It should be understood that by providing the second sub-conductive layer 120 with the grooves formed along the first direction, the material consumption, such as copper sheets, which are generally expensive, can be reduced, and by forming the grooves in the second sub-conductive layer 120, the saved material can be used for the first conductive sheet 10 or the second conductive sheet 20, thereby further reducing the cost of the power module.
In one embodiment, the second sub-conductive layer 120 has a protrusion 126 connected to the first conductive sheet 10, and the first conductive layer is connected to the protrusion 123.

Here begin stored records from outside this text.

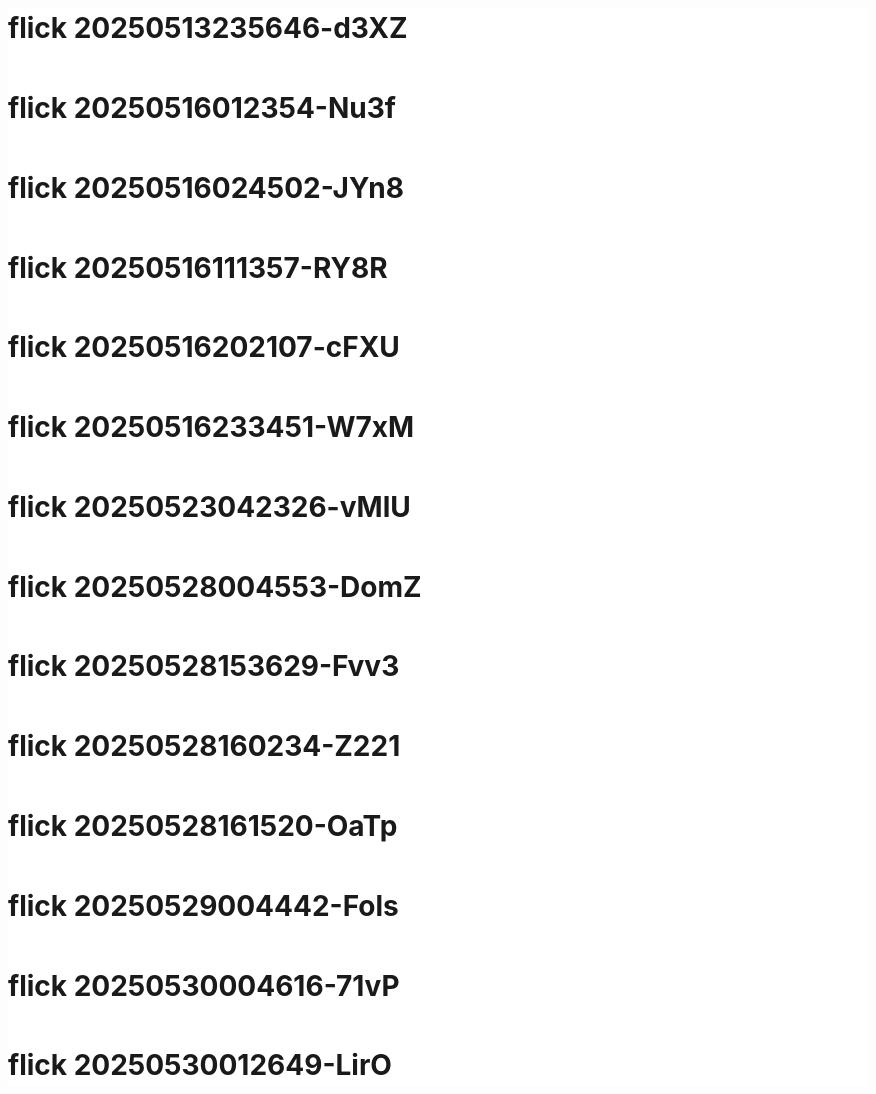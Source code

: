 # flick 20250513235646-d3XZ
# flick 20250516012354-Nu3f
# flick 20250516024502-JYn8
# flick 20250516111357-RY8R
# flick 20250516202107-cFXU
# flick 20250516233451-W7xM
# flick 20250523042326-vMlU
# flick 20250528004553-DomZ
# flick 20250528153629-Fvv3
# flick 20250528160234-Z221
# flick 20250528161520-OaTp
# flick 20250529004442-Fols
# flick 20250530004616-71vP
# flick 20250530012649-LirO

In this embodiment, the AC output terminal AC may be fixedly connected to the insulating substrate 100 through the protrusion 126 of the second conductive layer. And according to the requirement of practical application, whether solder joints are arranged on the two sub-connection portions 124 of the second sub-conductive layer 120 is selected, when the solder joints are arranged, the contact area between the first power device IC1 and the alternating current output terminal AC can be increased through the two sub-connection portions 124, the electrical connection yield between the first power device IC1 and the alternating current output terminal AC is increased, the heat dissipation area of the alternating current output terminal AC can be increased, and the alternating current output terminal AC can be dispersed. When the two sub-connection portions 124 are not provided with solder joints and are fixedly connected with the second sub-conductive layer 120 only through the protruding portions 126, parasitic parameters such as inductance and resistance caused by the solder joints can be reduced. The alternating current output terminal AC and the two sections of the first sub-conducting strips 10 are integrally arranged, so that the input of materials can be reduced, the process flow is reduced, and the cost of a power device is reduced.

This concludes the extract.